Your task =
Transcribe all of the data exactly. Images stay out.

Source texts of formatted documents
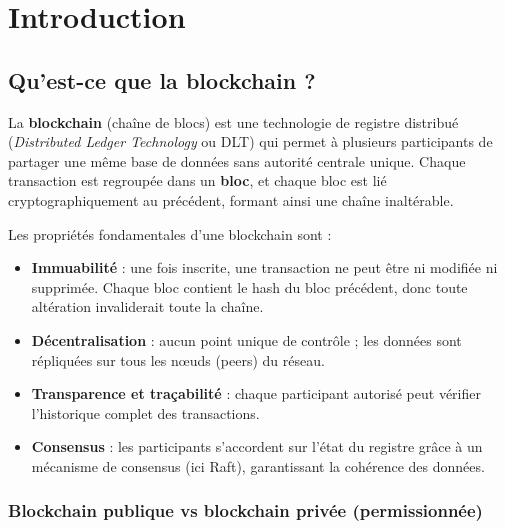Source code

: \documentclass[12pt,a4paper,twoside]{report}
\begin{document}
\tableofcontents
\newpage

\chapter{Introduction}

\section{Qu'est-ce que la blockchain ?}

La \textbf{blockchain} (chaîne de blocs) est une technologie de registre distribué (\textit{Distributed Ledger Technology} ou DLT) qui permet à plusieurs participants de partager une même base de données sans autorité centrale unique. Chaque transaction est regroupée dans un \textbf{bloc}, et chaque bloc est lié cryptographiquement au précédent, formant ainsi une chaîne inaltérable.

\begin{infobox}
Les propriétés fondamentales d'une blockchain sont :
\begin{itemize}
    \item \textbf{Immuabilité} : une fois inscrite, une transaction ne peut être ni modifiée ni supprimée. Chaque bloc contient le hash du bloc précédent, donc toute altération invaliderait toute la chaîne.
    \item \textbf{Décentralisation} : aucun point unique de contrôle ; les données sont répliquées sur tous les nœuds (peers) du réseau.
    \item \textbf{Transparence et traçabilité} : chaque participant autorisé peut vérifier l'historique complet des transactions.
    \item \textbf{Consensus} : les participants s'accordent sur l'état du registre grâce à un mécanisme de consensus (ici Raft), garantissant la cohérence des données.
\end{itemize}
\end{infobox}

\subsection{Blockchain publique vs blockchain privée (permissionnée)}
\end{document}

Exercise response =
Source code

: \documentclass[12pt,a4paper,twoside]{report}
\begin{document}
\tableofcontents
\newpage

\chapter{Introduction}

\section{Qu'est-ce que la blockchain ?}

La \textbf{blockchain} (chaîne de blocs) est une technologie de registre distribué (\textit{Distributed Ledger Technology} ou DLT) qui permet à plusieurs participants de partager une même base de données sans autorité centrale unique. Chaque transaction est regroupée dans un \textbf{bloc}, et chaque bloc est lié cryptographiquement au précédent, formant ainsi une chaîne inaltérable.

\begin{infobox}
Les propriétés fondamentales d'une blockchain sont :
\begin{itemize}
    \item \textbf{Immuabilité} : une fois inscrite, une transaction ne peut être ni modifiée ni supprimée. Chaque bloc contient le hash du bloc précédent, donc toute altération invaliderait toute la chaîne.
    \item \textbf{Décentralisation} : aucun point unique de contrôle ; les données sont répliquées sur tous les nœuds (peers) du réseau.
    \item \textbf{Transparence et traçabilité} : chaque participant autorisé peut vérifier l'historique complet des transactions.
    \item \textbf{Consensus} : les participants s'accordent sur l'état du registre grâce à un mécanisme de consensus (ici Raft), garantissant la cohérence des données.
\end{itemize}
\end{infobox}

\subsection{Blockchain publique vs blockchain privée (permissionnée)}
\end{document}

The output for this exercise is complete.